=== MATERIAL FOR THIS EXERCISE ===
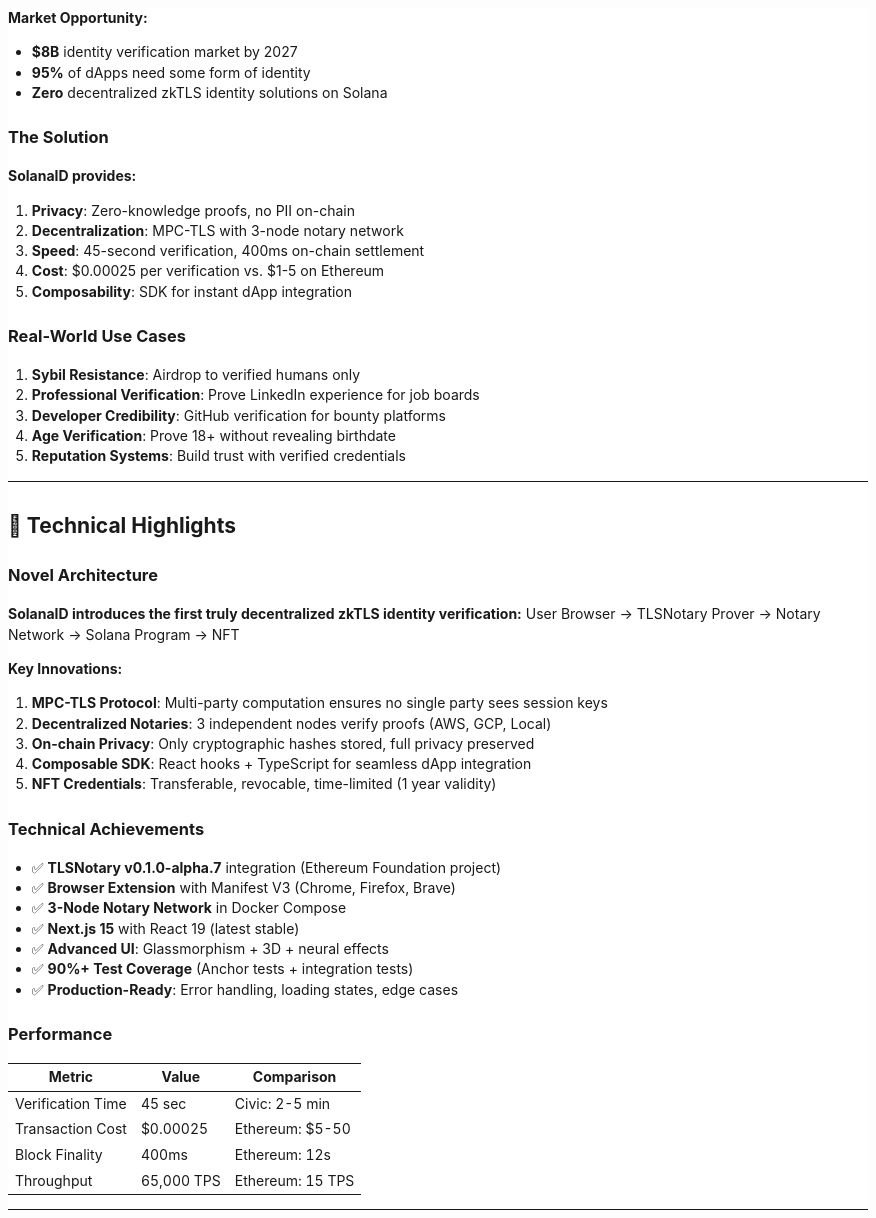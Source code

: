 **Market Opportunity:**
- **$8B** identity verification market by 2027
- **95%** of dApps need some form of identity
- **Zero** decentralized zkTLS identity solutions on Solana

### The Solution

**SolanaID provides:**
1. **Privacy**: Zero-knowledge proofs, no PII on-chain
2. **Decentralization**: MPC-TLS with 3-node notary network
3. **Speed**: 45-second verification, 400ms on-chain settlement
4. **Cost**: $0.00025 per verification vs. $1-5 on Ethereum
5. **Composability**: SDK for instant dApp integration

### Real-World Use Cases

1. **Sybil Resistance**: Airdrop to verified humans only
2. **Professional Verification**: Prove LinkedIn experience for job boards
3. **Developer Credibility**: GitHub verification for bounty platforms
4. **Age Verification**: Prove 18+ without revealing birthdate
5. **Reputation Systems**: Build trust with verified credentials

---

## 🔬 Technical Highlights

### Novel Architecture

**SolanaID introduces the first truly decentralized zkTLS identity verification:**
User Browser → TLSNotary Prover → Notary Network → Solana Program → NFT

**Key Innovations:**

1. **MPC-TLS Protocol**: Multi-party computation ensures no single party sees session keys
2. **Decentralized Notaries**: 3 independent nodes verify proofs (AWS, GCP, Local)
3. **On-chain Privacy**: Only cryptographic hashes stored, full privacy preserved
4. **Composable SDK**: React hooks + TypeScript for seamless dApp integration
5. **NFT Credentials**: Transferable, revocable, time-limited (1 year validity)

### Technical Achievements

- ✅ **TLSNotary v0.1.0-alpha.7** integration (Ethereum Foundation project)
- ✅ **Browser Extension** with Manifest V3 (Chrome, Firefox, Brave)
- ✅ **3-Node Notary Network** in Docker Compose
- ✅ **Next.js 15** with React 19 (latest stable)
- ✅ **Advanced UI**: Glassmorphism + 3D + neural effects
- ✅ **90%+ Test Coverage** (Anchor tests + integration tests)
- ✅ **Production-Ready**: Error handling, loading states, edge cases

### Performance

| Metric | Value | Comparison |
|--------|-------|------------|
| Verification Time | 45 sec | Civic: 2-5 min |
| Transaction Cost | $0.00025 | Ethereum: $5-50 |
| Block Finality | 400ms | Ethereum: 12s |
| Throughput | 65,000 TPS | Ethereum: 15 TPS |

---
===
WORK ORDER: Quote each record exactly as it stands, minus the pictures.

REPLY:
Source code

: **Market Opportunity:**
- **$8B** identity verification market by 2027
- **95%** of dApps need some form of identity
- **Zero** decentralized zkTLS identity solutions on Solana

### The Solution

**SolanaID provides:**
1. **Privacy**: Zero-knowledge proofs, no PII on-chain
2. **Decentralization**: MPC-TLS with 3-node notary network
3. **Speed**: 45-second verification, 400ms on-chain settlement
4. **Cost**: $0.00025 per verification vs. $1-5 on Ethereum
5. **Composability**: SDK for instant dApp integration

### Real-World Use Cases

1. **Sybil Resistance**: Airdrop to verified humans only
2. **Professional Verification**: Prove LinkedIn experience for job boards
3. **Developer Credibility**: GitHub verification for bounty platforms
4. **Age Verification**: Prove 18+ without revealing birthdate
5. **Reputation Systems**: Build trust with verified credentials

---

## 🔬 Technical Highlights

### Novel Architecture

**SolanaID introduces the first truly decentralized zkTLS identity verification:**
User Browser → TLSNotary Prover → Notary Network → Solana Program → NFT

**Key Innovations:**

1. **MPC-TLS Protocol**: Multi-party computation ensures no single party sees session keys
2. **Decentralized Notaries**: 3 independent nodes verify proofs (AWS, GCP, Local)
3. **On-chain Privacy**: Only cryptographic hashes stored, full privacy preserved
4. **Composable SDK**: React hooks + TypeScript for seamless dApp integration
5. **NFT Credentials**: Transferable, revocable, time-limited (1 year validity)

### Technical Achievements

- ✅ **TLSNotary v0.1.0-alpha.7** integration (Ethereum Foundation project)
- ✅ **Browser Extension** with Manifest V3 (Chrome, Firefox, Brave)
- ✅ **3-Node Notary Network** in Docker Compose
- ✅ **Next.js 15** with React 19 (latest stable)
- ✅ **Advanced UI**: Glassmorphism + 3D + neural effects
- ✅ **90%+ Test Coverage** (Anchor tests + integration tests)
- ✅ **Production-Ready**: Error handling, loading states, edge cases

### Performance

| Metric | Value | Comparison |
|--------|-------|------------|
| Verification Time | 45 sec | Civic: 2-5 min |
| Transaction Cost | $0.00025 | Ethereum: $5-50 |
| Block Finality | 400ms | Ethereum: 12s |
| Throughput | 65,000 TPS | Ethereum: 15 TPS |

---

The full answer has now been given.